• YOUR OBJECTIVE: What is wanted is every record, duplicated word for word.

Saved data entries
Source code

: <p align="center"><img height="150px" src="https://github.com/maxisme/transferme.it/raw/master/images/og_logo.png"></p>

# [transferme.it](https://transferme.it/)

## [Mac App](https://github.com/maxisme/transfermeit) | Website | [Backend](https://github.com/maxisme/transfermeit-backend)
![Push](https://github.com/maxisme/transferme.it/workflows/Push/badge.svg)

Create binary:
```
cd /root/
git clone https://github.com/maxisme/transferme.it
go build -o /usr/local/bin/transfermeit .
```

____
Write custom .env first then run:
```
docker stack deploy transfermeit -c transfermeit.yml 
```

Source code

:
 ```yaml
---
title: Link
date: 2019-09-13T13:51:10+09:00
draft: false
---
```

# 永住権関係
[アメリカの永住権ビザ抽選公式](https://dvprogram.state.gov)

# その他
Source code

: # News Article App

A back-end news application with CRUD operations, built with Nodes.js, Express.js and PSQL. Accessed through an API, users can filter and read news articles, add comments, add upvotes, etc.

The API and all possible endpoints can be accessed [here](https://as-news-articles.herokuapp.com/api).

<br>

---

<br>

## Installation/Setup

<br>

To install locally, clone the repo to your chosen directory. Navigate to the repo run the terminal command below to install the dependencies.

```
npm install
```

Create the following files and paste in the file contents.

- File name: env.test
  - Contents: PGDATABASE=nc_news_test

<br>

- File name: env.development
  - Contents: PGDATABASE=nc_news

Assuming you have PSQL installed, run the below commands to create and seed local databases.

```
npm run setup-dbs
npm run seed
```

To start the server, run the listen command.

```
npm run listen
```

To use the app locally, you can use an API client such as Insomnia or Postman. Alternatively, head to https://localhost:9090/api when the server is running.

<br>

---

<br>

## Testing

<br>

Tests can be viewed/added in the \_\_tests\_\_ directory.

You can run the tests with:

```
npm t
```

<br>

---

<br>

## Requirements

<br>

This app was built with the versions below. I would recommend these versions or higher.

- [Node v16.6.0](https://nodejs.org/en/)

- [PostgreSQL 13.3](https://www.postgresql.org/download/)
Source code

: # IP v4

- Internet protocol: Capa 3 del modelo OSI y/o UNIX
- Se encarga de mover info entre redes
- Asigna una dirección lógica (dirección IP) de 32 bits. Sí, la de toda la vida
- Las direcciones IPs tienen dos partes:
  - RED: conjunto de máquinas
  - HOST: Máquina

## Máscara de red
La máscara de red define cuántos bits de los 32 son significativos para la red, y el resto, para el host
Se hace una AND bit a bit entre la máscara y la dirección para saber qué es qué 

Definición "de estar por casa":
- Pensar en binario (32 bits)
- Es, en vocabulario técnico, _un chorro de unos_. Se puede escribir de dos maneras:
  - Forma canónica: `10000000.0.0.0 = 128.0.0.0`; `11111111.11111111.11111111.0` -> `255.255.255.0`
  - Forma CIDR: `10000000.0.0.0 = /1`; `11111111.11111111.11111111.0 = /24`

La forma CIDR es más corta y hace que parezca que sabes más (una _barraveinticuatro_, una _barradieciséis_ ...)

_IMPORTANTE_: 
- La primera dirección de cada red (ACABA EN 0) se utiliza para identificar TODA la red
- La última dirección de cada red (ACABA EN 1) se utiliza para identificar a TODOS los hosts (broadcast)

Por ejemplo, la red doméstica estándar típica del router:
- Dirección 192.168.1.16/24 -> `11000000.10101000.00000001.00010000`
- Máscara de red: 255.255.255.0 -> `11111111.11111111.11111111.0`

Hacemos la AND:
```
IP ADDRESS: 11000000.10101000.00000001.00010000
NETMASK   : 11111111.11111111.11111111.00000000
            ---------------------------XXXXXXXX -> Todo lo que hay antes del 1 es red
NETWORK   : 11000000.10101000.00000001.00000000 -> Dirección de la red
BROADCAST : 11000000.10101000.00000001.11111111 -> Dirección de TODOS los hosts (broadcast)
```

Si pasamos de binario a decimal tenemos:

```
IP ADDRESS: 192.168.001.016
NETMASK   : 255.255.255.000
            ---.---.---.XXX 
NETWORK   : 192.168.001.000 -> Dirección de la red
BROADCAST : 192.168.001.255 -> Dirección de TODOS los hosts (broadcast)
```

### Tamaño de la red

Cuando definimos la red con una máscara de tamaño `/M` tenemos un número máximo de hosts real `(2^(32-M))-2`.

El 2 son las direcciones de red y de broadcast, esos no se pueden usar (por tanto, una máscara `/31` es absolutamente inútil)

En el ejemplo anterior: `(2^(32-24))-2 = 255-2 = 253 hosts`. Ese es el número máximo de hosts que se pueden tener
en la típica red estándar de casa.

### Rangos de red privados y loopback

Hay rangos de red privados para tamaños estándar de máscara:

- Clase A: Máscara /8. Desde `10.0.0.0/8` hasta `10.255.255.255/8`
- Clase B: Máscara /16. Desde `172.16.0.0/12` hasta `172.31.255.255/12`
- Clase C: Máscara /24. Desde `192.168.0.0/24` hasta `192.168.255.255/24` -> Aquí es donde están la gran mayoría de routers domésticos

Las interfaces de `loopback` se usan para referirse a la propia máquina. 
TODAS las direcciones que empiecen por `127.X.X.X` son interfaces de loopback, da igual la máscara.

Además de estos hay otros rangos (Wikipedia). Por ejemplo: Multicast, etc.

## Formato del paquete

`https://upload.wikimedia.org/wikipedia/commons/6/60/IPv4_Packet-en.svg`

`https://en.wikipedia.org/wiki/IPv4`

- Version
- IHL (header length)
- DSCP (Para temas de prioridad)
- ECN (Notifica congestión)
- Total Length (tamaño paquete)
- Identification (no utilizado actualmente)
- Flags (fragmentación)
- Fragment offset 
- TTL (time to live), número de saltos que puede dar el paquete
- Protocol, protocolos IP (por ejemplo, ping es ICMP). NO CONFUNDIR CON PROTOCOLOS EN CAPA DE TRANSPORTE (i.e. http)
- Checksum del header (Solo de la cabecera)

• WORKED SOLUTION:
Source code

: <p align="center"><img height="150px" src="https://github.com/maxisme/transferme.it/raw/master/images/og_logo.png"></p>

# [transferme.it](https://transferme.it/)

## [Mac App](https://github.com/maxisme/transfermeit) | Website | [Backend](https://github.com/maxisme/transfermeit-backend)
![Push](https://github.com/maxisme/transferme.it/workflows/Push/badge.svg)

Create binary:
```
cd /root/
git clone https://github.com/maxisme/transferme.it
go build -o /usr/local/bin/transfermeit .
```

____
Write custom .env first then run:
```
docker stack deploy transfermeit -c transfermeit.yml 
```

Source code

:
 ```yaml
---
title: Link
date: 2019-09-13T13:51:10+09:00
draft: false
---
```

# 永住権関係
[アメリカの永住権ビザ抽選公式](https://dvprogram.state.gov)

# その他
Source code

: # News Article App

A back-end news application with CRUD operations, built with Nodes.js, Express.js and PSQL. Accessed through an API, users can filter and read news articles, add comments, add upvotes, etc.

The API and all possible endpoints can be accessed [here](https://as-news-articles.herokuapp.com/api).

<br>

---

<br>

## Installation/Setup

<br>

To install locally, clone the repo to your chosen directory. Navigate to the repo run the terminal command below to install the dependencies.

```
npm install
```

Create the following files and paste in the file contents.

- File name: env.test
  - Contents: PGDATABASE=nc_news_test

<br>

- File name: env.development
  - Contents: PGDATABASE=nc_news

Assuming you have PSQL installed, run the below commands to create and seed local databases.

```
npm run setup-dbs
npm run seed
```

To start the server, run the listen command.

```
npm run listen
```

To use the app locally, you can use an API client such as Insomnia or Postman. Alternatively, head to https://localhost:9090/api when the server is running.

<br>

---

<br>

## Testing

<br>

Tests can be viewed/added in the \_\_tests\_\_ directory.

You can run the tests with:

```
npm t
```

<br>

---

<br>

## Requirements

<br>

This app was built with the versions below. I would recommend these versions or higher.

- [Node v16.6.0](https://nodejs.org/en/)

- [PostgreSQL 13.3](https://www.postgresql.org/download/)
Source code

: # IP v4

- Internet protocol: Capa 3 del modelo OSI y/o UNIX
- Se encarga de mover info entre redes
- Asigna una dirección lógica (dirección IP) de 32 bits. Sí, la de toda la vida
- Las direcciones IPs tienen dos partes:
  - RED: conjunto de máquinas
  - HOST: Máquina

## Máscara de red
La máscara de red define cuántos bits de los 32 son significativos para la red, y el resto, para el host
Se hace una AND bit a bit entre la máscara y la dirección para saber qué es qué 

Definición "de estar por casa":
- Pensar en binario (32 bits)
- Es, en vocabulario técnico, _un chorro de unos_. Se puede escribir de dos maneras:
  - Forma canónica: `10000000.0.0.0 = 128.0.0.0`; `11111111.11111111.11111111.0` -> `255.255.255.0`
  - Forma CIDR: `10000000.0.0.0 = /1`; `11111111.11111111.11111111.0 = /24`

La forma CIDR es más corta y hace que parezca que sabes más (una _barraveinticuatro_, una _barradieciséis_ ...)

_IMPORTANTE_: 
- La primera dirección de cada red (ACABA EN 0) se utiliza para identificar TODA la red
- La última dirección de cada red (ACABA EN 1) se utiliza para identificar a TODOS los hosts (broadcast)

Por ejemplo, la red doméstica estándar típica del router:
- Dirección 192.168.1.16/24 -> `11000000.10101000.00000001.00010000`
- Máscara de red: 255.255.255.0 -> `11111111.11111111.11111111.0`

Hacemos la AND:
```
IP ADDRESS: 11000000.10101000.00000001.00010000
NETMASK   : 11111111.11111111.11111111.00000000
            ---------------------------XXXXXXXX -> Todo lo que hay antes del 1 es red
NETWORK   : 11000000.10101000.00000001.00000000 -> Dirección de la red
BROADCAST : 11000000.10101000.00000001.11111111 -> Dirección de TODOS los hosts (broadcast)
```

Si pasamos de binario a decimal tenemos:

```
IP ADDRESS: 192.168.001.016
NETMASK   : 255.255.255.000
            ---.---.---.XXX 
NETWORK   : 192.168.001.000 -> Dirección de la red
BROADCAST : 192.168.001.255 -> Dirección de TODOS los hosts (broadcast)
```

### Tamaño de la red

Cuando definimos la red con una máscara de tamaño `/M` tenemos un número máximo de hosts real `(2^(32-M))-2`.

El 2 son las direcciones de red y de broadcast, esos no se pueden usar (por tanto, una máscara `/31` es absolutamente inútil)

En el ejemplo anterior: `(2^(32-24))-2 = 255-2 = 253 hosts`. Ese es el número máximo de hosts que se pueden tener
en la típica red estándar de casa.

### Rangos de red privados y loopback

Hay rangos de red privados para tamaños estándar de máscara:

- Clase A: Máscara /8. Desde `10.0.0.0/8` hasta `10.255.255.255/8`
- Clase B: Máscara /16. Desde `172.16.0.0/12` hasta `172.31.255.255/12`
- Clase C: Máscara /24. Desde `192.168.0.0/24` hasta `192.168.255.255/24` -> Aquí es donde están la gran mayoría de routers domésticos

Las interfaces de `loopback` se usan para referirse a la propia máquina. 
TODAS las direcciones que empiecen por `127.X.X.X` son interfaces de loopback, da igual la máscara.

Además de estos hay otros rangos (Wikipedia). Por ejemplo: Multicast, etc.

## Formato del paquete

`https://upload.wikimedia.org/wikipedia/commons/6/60/IPv4_Packet-en.svg`

`https://en.wikipedia.org/wiki/IPv4`

- Version
- IHL (header length)
- DSCP (Para temas de prioridad)
- ECN (Notifica congestión)
- Total Length (tamaño paquete)
- Identification (no utilizado actualmente)
- Flags (fragmentación)
- Fragment offset 
- TTL (time to live), número de saltos que puede dar el paquete
- Protocol, protocolos IP (por ejemplo, ping es ICMP). NO CONFUNDIR CON PROTOCOLOS EN CAPA DE TRANSPORTE (i.e. http)
- Checksum del header (Solo de la cabecera)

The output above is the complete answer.